The SA Fallacy: Open Knowledge Foundation Gets It Wrong

So, the OKF claim to define the open in open content. I’ve come to terms with the fact that few people actually read what I write. But that’s still no excuse for people coming along six years later (in 2004), co-opting my terminology, and then getting the definition wrong by 180 degrees. If they want to define the open in open knowledge, that’s their business.
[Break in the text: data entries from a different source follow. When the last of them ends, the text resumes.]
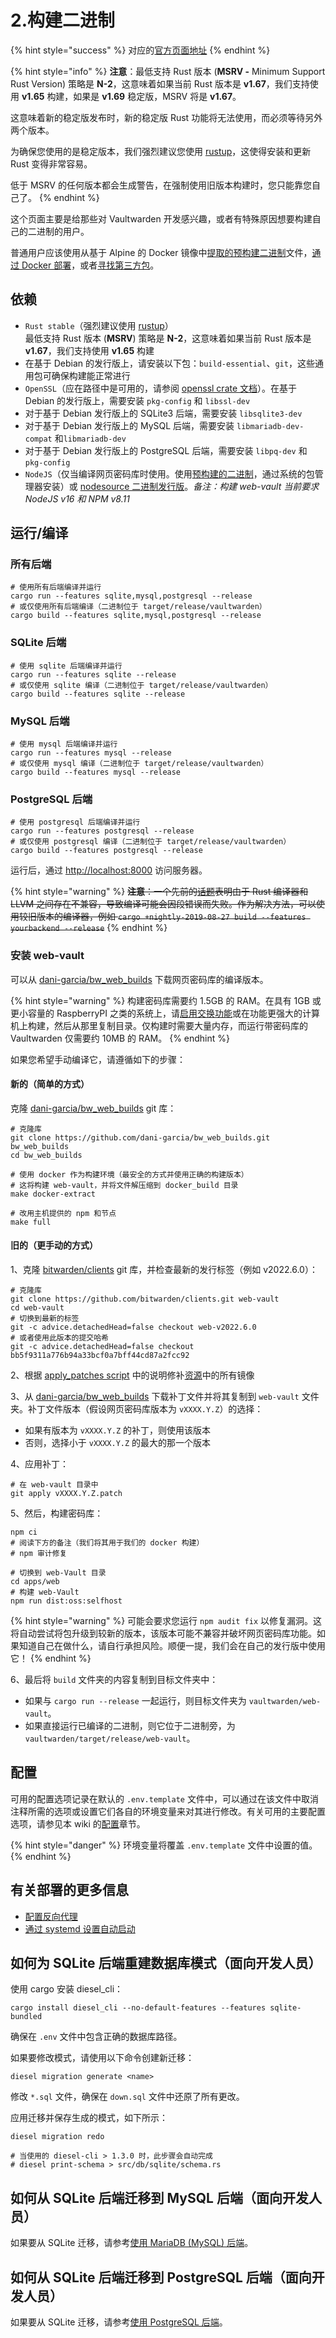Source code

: # 2.构建二进制

{% hint style="success" %}
对应的[官方页面地址](https://github.com/dani-garcia/vaultwarden/wiki/Building-binary)
{% endhint %}

{% hint style="info" %}
**注意**：最低支持 Rust 版本 (**MSRV -** Minimum Support Rust Version) 策略是 **N-2**，这意味着如果当前 Rust 版本是 **v1.67**，我们支持使用 **v1.65** 构建，如果是 **v1.69** 稳定版，MSRV 将是 **v1.67**。

这意味着新的稳定版发布时，新的稳定版 Rust 功能将无法使用，而必须等待另外两个版本。

为确保您使用的是稳定版本，我们强烈建议您使用 [rustup](https://rustup.rs/)，这使得安装和更新 Rust 变得非常容易。

低于 MSRV 的任何版本都会生成警告，在强制使用旧版本构建时，您只能靠您自己了。
{% endhint %}

这个页面主要是给那些对 Vaultwarden 开发感兴趣，或者有特殊原因想要构建自己的二进制的用户。

普通用户应该使用从基于 Alpine 的 Docker 镜像中[提取的预构建二进制](pre-built-binaries.md)文件，[通过 Docker 部署](../container-image-usage/which-container-image-to-use.md)，或者[寻找第三方包](third-party-packages.md)。

## 依赖 <a href="#dependencies" id="dependencies"></a>

* `Rust stable`（强烈建议使用 [rustup](https://rustup.rs/)）\
  最低支持 Rust 版本 (**MSRV**) 策略是 **N-2**，这意味着如果当前 Rust 版本是 **v1.67**，我们支持使用 **v1.65** 构建
* 在基于 Debian 的发行版上，请安装以下包：`build-essential`、`git`，这些通用包可确保构建能正常进行
* `OpenSSL`（应在路径中是可用的，请参阅 [openssl crate 文档](https://docs.rs/openssl/latest/openssl/#automatic)）。在基于 Debian 的发行版上，需要安装 `pkg-config` 和 `libssl-dev`
* 对于基于 Debian 发行版上的 SQLite3 后端，需要安装 `libsqlite3-dev`
* 对于基于 Debian 发行版上的 MySQL 后端，需要安装 `libmariadb-dev-compat` 和`libmariadb-dev`
* 对于基于 Debian 发行版上的 PostgreSQL 后端，需要安装 `libpq-dev` 和 `pkg-config`
* `NodeJS`（仅当编译网页密码库时使用。使用[预构建的二进制](https://nodejs.org/en/download/)，通过系统的包管理器安装）或 [nodesource 二进制发行版](https://github.com/nodesource/distributions)。_备注：构建 web-vault 当前要求 NodeJS v16 和 NPM v8.11_

## 运行/编译 <a href="#run-compile" id="run-compile"></a>

### 所有后端 <a href="#all-backends" id="all-backends"></a>

```shell
# 使用所有后端编译并运行
cargo run --features sqlite,mysql,postgresql --release
# 或仅使用所有后端编译（二进制位于 target/release/vaultwarden）
cargo build --features sqlite,mysql,postgresql --release
```

### SQLite 后端 <a href="#sqlite-backend" id="sqlite-backend"></a>

```shell
# 使用 sqlite 后端编译并运行
cargo run --features sqlite --release
# 或仅使用 sqlite 编译（二进制位于 target/release/vaultwarden）
cargo build --features sqlite --release
```

### MySQL 后端 <a href="#mysql-backend" id="mysql-backend"></a>

```shell
# 使用 mysql 后端编译并运行
cargo run --features mysql --release
# 或仅使用 mysql 编译（二进制位于 target/release/vaultwarden）
cargo build --features mysql --release
```

### PostgreSQL 后端 <a href="#postgresql-backend" id="postgresql-backend"></a>

```shell
# 使用 postgresql 后端编译并运行
cargo run --features postgresql --release
# 或仅使用 postgresql 编译（二进制位于 target/release/vaultwarden）
cargo build --features postgresql --release
```

运行后，通过 [http://localhost:8000](http://localhost:8000/) 访问服务器。

{% hint style="warning" %}
~~**注意**：一个先前的~~[~~话题~~](https://github.com/rust-lang/rust/issues/62896)~~表明由于 Rust 编译器和 LLVM 之间存在不兼容，导致编译可能会因段错误而失败。作为解决方法，可以使用较旧版本的编译器，例如 `cargo +nightly-2019-08-27 build --features yourbackend --release`~~
{% endhint %}

### 安装 web-vault <a href="#install-the-web-vault" id="install-the-web-vault"></a>

可以从 [dani-garcia/bw\_web\_builds](https://github.com/dani-garcia/bw\_web\_builds/releases) 下载网页密码库的编译版本。

{% hint style="warning" %}
构建密码库需要约 1.5GB 的 RAM。在具有 1GB 或更小容量的 RaspberryPI 之类的系统上，请[启用交换功能](https://www.tecmint.com/create-a-linux-swap-file/)或在功能更强大的计算机上构建，然后从那里复制目录。仅构建时需要大量内存，而运行带密码库的 Vaultwarden 仅需要约 10MB 的 RAM。
{% endhint %}

如果您希望手动编译它，请遵循如下的步骤：

#### 新的（简单的方式） <a href="#new-easy-way" id="new-easy-way"></a>

克隆 [dani-garcia/bw\_web\_builds](https://github.com/dani-garcia/bw\_web\_builds) git 库：

```shell
# 克隆库
git clone https://github.com/dani-garcia/bw_web_builds.git bw_web_builds
cd bw_web_builds

# 使用 docker 作为构建环境（最安全的方式并使用正确的构建版本）
# 这将构建 web-vault，并将文件解压缩到 docker_build 目录
make docker-extract

# 改用主机提供的 npm 和节点
make full
```

#### 旧的（更手动的方式） <a href="#old-very-manual-way" id="old-very-manual-way"></a>

1、克隆 [bitwarden/clients](https://github.com/bitwarden/clients) git 库，并检查最新的发行标签（例如 v2022.6.0）：

```shell
# 克隆库
git clone https://github.com/bitwarden/clients.git web-vault
cd web-vault
# 切换到最新的标签
git -c advice.detachedHead=false checkout web-v2022.6.0
# 或者使用此版本的提交哈希
git -c advice.detachedHead=false checkout bb5f9311a776b94a33bcf0a7bff44cd87a2fcc92
```

2、根据 [apply\_patches script](https://github.com/dani-garcia/bw\_web\_builds/blob/master/scripts/apply\_patches.sh) 中的说明修补[资源](https://github.com/dani-garcia/bw\_web\_builds/tree/master/resources)中的所有镜像

3、从 [dani-garcia/bw\_web\_builds](https://github.com/dani-garcia/bw\_web\_builds/tree/master/patches) 下载补丁文件并将其复制到 `web-vault` 文件夹。补丁文件版本（假设网页密码库版本为 `vXXXX.Y.Z`）的选择：

* 如果有版本为 `vXXXX.Y.Z` 的补丁，则使用该版本
* 否则，选择小于 `vXXXX.Y.Z` 的最大的那一个版本

4、应用补丁：

```shell
# 在 web-vault 目录中
git apply vXXXX.Y.Z.patch
```

5、然后，构建密码库：

```shell
npm ci
# 阅读下方的备注（我们将其用于我们的 docker 构建）
# npm 审计修复

# 切换到 web-Vault 目录
cd apps/web
# 构建 web-Vault
npm run dist:oss:selfhost
```

{% hint style="warning" %}
可能会要求您运行 `npm audit fix` 以修复漏洞。这将自动尝试将包升级到较新的版本，该版本可能不兼容并破坏网页密码库功能。如果知道自己在做什么，请自行承担风险。顺便一提，我们会在自己的发行版中使用它！
{% endhint %}

6、最后将 `build` 文件夹的内容复制到目标文件夹中：

* 如果与 `cargo run --release` 一起运行，则目标文件夹为 `vaultwarden/web-vault`。
* 如果直接运行已编译的二进制，则它位于二进制旁，为 `vaultwarden/target/release/web-vault`。

## 配置 <a href="#configuration" id="configuration"></a>

可用的配置选项记录在默认的 `.env.template` 文件中，可以通过在该文件中取消注释所需的选项或设置它们各自的环境变量来对其进行修改。有关可用的主要配置选项，请参见本 wiki 的[配置](../configuration/)章节。

{% hint style="danger" %}
环境变量将覆盖 `.env.template` 文件中设置的值。
{% endhint %}

## 有关部署的更多信息 <a href="#more-information-for-deployment" id="more-information-for-deployment"></a>

* [配置反向代理](proxy-examples.md)
* [通过 systemd 设置自动启动](../configuration/creating-a-systemd-service.md)

## 如何为 SQLite 后端重建数据库模式（面向开发人员） <a href="#how-to-recreate-database-schemas-for-the-sqlite-backend-for-developers" id="how-to-recreate-database-schemas-for-the-sqlite-backend-for-developers"></a>

使用 cargo 安装 diesel\_cli：

```shell
cargo install diesel_cli --no-default-features --features sqlite-bundled
```

确保在 `.env` 文件中包含正确的数据库路径。

如果要修改模式，请使用以下命令创建新迁移：

```batch
diesel migration generate <name>
```

修改 `*.sql` 文件，确保在 `down.sql` 文件中还原了所有更改。

应用迁移并保存生成的模式，如下所示：

```batch
diesel migration redo

# 当使用的 diesel-cli > 1.3.0 时，此步骤会自动完成
# diesel print-schema > src/db/sqlite/schema.rs
```

## 如何从 SQLite 后端迁移到 MySQL 后端（面向开发人员） <a href="#how-to-migrate-from-sqlite-backend-to-mysql-backend-for-developers" id="how-to-migrate-from-sqlite-backend-to-mysql-backend-for-developers"></a>

如果要从 SQLite 迁移，请参考[使用 MariaDB (MySQL) 后端](../configuration/database/using-the-mariadb-mysql-backend.md)。

## 如何从 SQLite 后端迁移到 PostgreSQL 后端（面向开发人员） <a href="#how-to-migrate-from-sqlite-backend-to-postgresql-backend-for-developers" id="how-to-migrate-from-sqlite-backend-to-postgresql-backend-for-developers"></a>

如果要从 SQLite 迁移，请参考[使用 PostgreSQL 后端](../configuration/database/using-the-postgresql-backend.md)。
However, the definition of the open in open content is available at http://opencontent.org/definition/.

The OKF blog is currently featuring a post called “Why Share-Alike Licenses are Open but Non-Commercial Ones Aren’t.” I’ve written about this ad nauseum (literally – I’m sick of it) in the past. But as I said above, apparently no one cares. So, for my personal therapeutic good feeling, I’ll make a brief commentary on the post.

“Share-alike or attribution requirements are allowed within the definition precisely because they do not break this interoperability.”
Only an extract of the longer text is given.